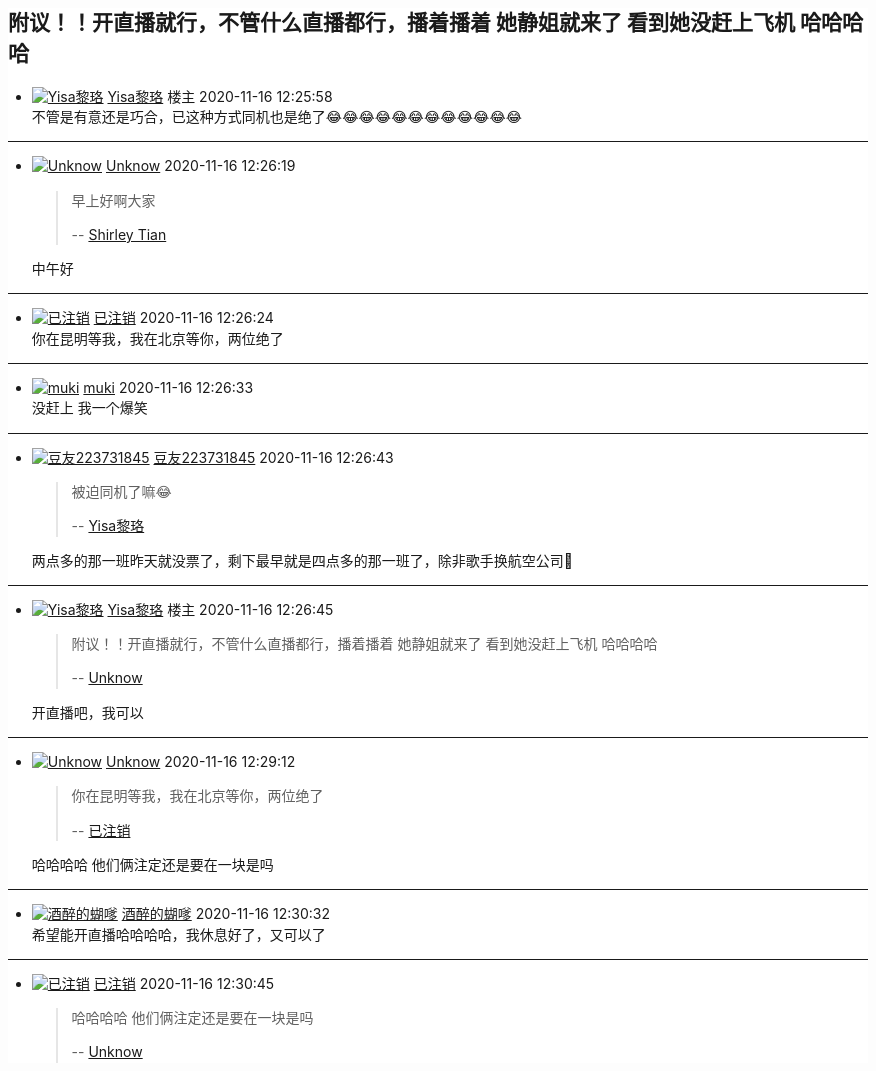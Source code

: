   附议！！开直播就行，不管什么直播都行，播着播着 她静姐就来了 看到她没赶上飞机  哈哈哈哈  
---
* [![Yisa黎珞](../../image/icon/u217273308-1.jpg)](https://www.douban.com/people/217273308/)    [Yisa黎珞](https://www.douban.com/people/217273308/)    楼主    2020-11-16 12:25:58  
  不管是有意还是巧合，已这种方式同机也是绝了😂😂😂😂😂😂😂😂😂😂😂😂  
---
* [![Unknow](../../image/icon/u219306324-4.jpg)](https://www.douban.com/people/219306324/)    [Unknow](https://www.douban.com/people/219306324/)    2020-11-16 12:26:19  
  >早上好啊大家  
  >
  >-- [Shirley Tian](https://www.douban.com/people/150047836/)  
  
  中午好  
---
* [![已注销](../../image/icon/u187860590-7.jpg)](https://www.douban.com/people/187860590/)    [已注销](https://www.douban.com/people/187860590/)    2020-11-16 12:26:24  
  你在昆明等我，我在北京等你，两位绝了  
---
* [![muki](../../image/icon/u190049323-2.jpg)](https://www.douban.com/people/190049323/)    [muki](https://www.douban.com/people/190049323/)    2020-11-16 12:26:33  
  没赶上 我一个爆笑  
---
* [![豆友223731845](../../image/icon/u223731845-2.jpg)](https://www.douban.com/people/223731845/)    [豆友223731845](https://www.douban.com/people/223731845/)    2020-11-16 12:26:43  
  >被迫同机了嘛😂  
  >
  >-- [Yisa黎珞](https://www.douban.com/people/217273308/)  
  
  两点多的那一班昨天就没票了，剩下最早就是四点多的那一班了，除非歌手换航空公司🐶  
---
* [![Yisa黎珞](../../image/icon/u217273308-1.jpg)](https://www.douban.com/people/217273308/)    [Yisa黎珞](https://www.douban.com/people/217273308/)    楼主    2020-11-16 12:26:45  
  >附议！！开直播就行，不管什么直播都行，播着播着 她静姐就来了 看到她没赶上飞机  哈哈哈哈  
  >
  >-- [Unknow](https://www.douban.com/people/219306324/)  
  
  开直播吧，我可以  
---
* [![Unknow](../../image/icon/u219306324-4.jpg)](https://www.douban.com/people/219306324/)    [Unknow](https://www.douban.com/people/219306324/)    2020-11-16 12:29:12  
  >你在昆明等我，我在北京等你，两位绝了  
  >
  >-- [已注销](https://www.douban.com/people/187860590/)  
  
  哈哈哈哈 他们俩注定还是要在一块是吗  
---
* [![酒醉的蝴嗲](../../image/icon/u203315730-3.jpg)](https://www.douban.com/people/203315730/)    [酒醉的蝴嗲](https://www.douban.com/people/203315730/)    2020-11-16 12:30:32  
  希望能开直播哈哈哈哈，我休息好了，又可以了  
---
* [![已注销](../../image/icon/u187860590-7.jpg)](https://www.douban.com/people/187860590/)    [已注销](https://www.douban.com/people/187860590/)    2020-11-16 12:30:45  
  >哈哈哈哈 他们俩注定还是要在一块是吗  
  >
  >-- [Unknow](https://www.douban.com/people/219306324/)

> **Task to complete**
Find the word "他们俩注定还是要在一块是吗" in the entries, then copy out every line that has it.

> **Response to the task**
  哈哈哈哈 他们俩注定还是要在一块是吗  
  >哈哈哈哈 他们俩注定还是要在一块是吗  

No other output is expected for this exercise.